The other vehicle was a county truck marked "Animal Warden."
When I was a kid they were called "Dog Catchers." We would see them coming down the street and all line up and scream at them "BOO Dog catchers!" It consisted of a man riding in a truck with cages on the back and a long pole with a huge net on the end hanging on the side of the truck.
The woman in front of me at the cash register had pepper spray, multiple weapon looking devices hanging from her belt and a shirt with "Animal Warden" written in bold letters across the back. I guess animals have gone downhill since I was a kid and require a lot more force to be taken into animal custody.
As I waited for her to have her fifteen scratch off lottery tickets checked I noticed I had two minutes to get to work. One of her tickets happened to be a winner so then I had to wait while she decided what scratch offs she wanted to buy with her five dollar pay off. She actually turned to look at me and said "I ain't never won before." She finally chose "Two number sevens and one number twenty...and give me a Mega Millions for tonight. Straight box...cash option. Then I'll take a Jumbo Bucks...no make that a Fantasy Five quick pick."
I almost grabbed her pepper spray off her belt and doused her with it. By the time she could see again, I would be clocking in at work with my car hidden behind the restaurant.
I felt like screaming "My GOD woman, take your tickets and go catch some critters...they're out there just waiting to take over our county and we need you back on patrol. Time is wasting...Go gettum!"
Of course it wasn't HER fault I sleep until the very last second and know (to the minute) how long it takes me to shower, iron a work shirt and get out the door to get to work on time, but she was throwing a kink in my plan and I never liked "Dog Catchers" anyway. You can call them "Animal Warden" if you want to ...but they are still "Dog Catchers" to this ole girl.
Worked lunch, clocking in five minutes late and got off in time to pick Massey up from school and go home and lay on my bed in a prone position that wouldn't mess up my hair or makeup for forty five minutes.

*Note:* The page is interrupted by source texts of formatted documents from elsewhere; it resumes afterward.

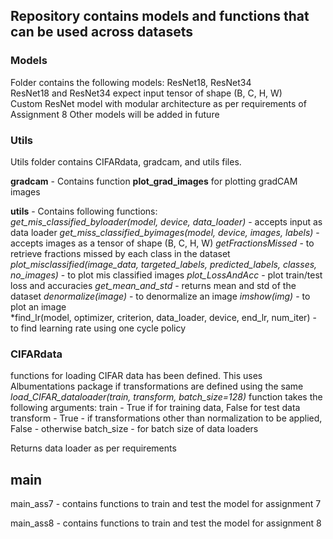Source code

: ## Repository contains models and functions that can be used across datasets

### Models  
Folder contains the following models: ResNet18, ResNet34  
ResNet18 and ResNet34 expect input tensor of shape (B, C, H, W)  
Custom ResNet model with modular architecture as per requirements of Assignment 8
Other models will be added in future  

### Utils  
Utils folder contains CIFARdata, gradcam, and utils files.

**gradcam** - Contains function **plot_grad_images** for plotting gradCAM images

**utils** - Contains following functions:  
*get_mis_classified_byloader(model, device, data_loader)* - accepts input as data loader
*get_miss_classified_byimages(model, device, images, labels)* - accepts images as a tensor of shape (B, C, H, W) 
*getFractionsMissed* - to retrieve fractions missed by each class in the dataset
*plot_misclassified(image_data, targeted_labels, predicted_labels, classes, no_images)* - to plot mis classified images
*plot_LossAndAcc* - plot train/test loss and accuracies
*get_mean_and_std* - returns mean and std of the dataset
*denormalize(image)* - to denormalize an image
*imshow(img)* - to plot an image  
*find_lr(model, optimizer, criterion, data_loader, device, end_lr, num_iter) - to find learning rate using one cycle policy  

### CIFARdata
functions for loading CIFAR data has been defined. This uses Albumentations package if transformations are defined using the same  
*load_CIFAR_dataloader(train, transform, batch_size=128)* function takes the following arguments:
 train - True if for training data, False for test data
 transform - True - if transformations other than normalization to be applied, False - otherwise
 batch_size - for batch size of data loaders
 
 Returns data loader as per requirements

## main  
main_ass7 - contains functions to train and test the model for assignment 7  

main_ass8 - contains functions to train and test the model for assignment 8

When I woke myself up with a start with that big snore that even scares yourself as you finally drift off ...it was time to head back to work.
Mother's Day is a joke for servers that are Mothers. It is almost like being punished and taking a cut in pay all at the same time. It amazes me how people come in to eat, see my wedding ring, gray hair and wrinkles on my face (very obvious signs of Motherhood) and still leave a crappy tip.
Of course these are just the amateurs, people that only go out to eat when forced to and know they will never see you again...a crappy tip is better than no tip, so at least they throw you a scrap.
Thank goodness I am at a great restaurant that has a very good regular clientele and will make some really good money this weekend. The down side..I am working Friday day and night, Saturday day and night and as an added bonus another double shift on Sunday.
At least I am working, and in this economy that is definitely a good thing.
Headed to fold another load of never ending laundry and watching some CNN before I get up to do it all again.
At least I know I won't have to wait on Osama and his multiple wives this weekend.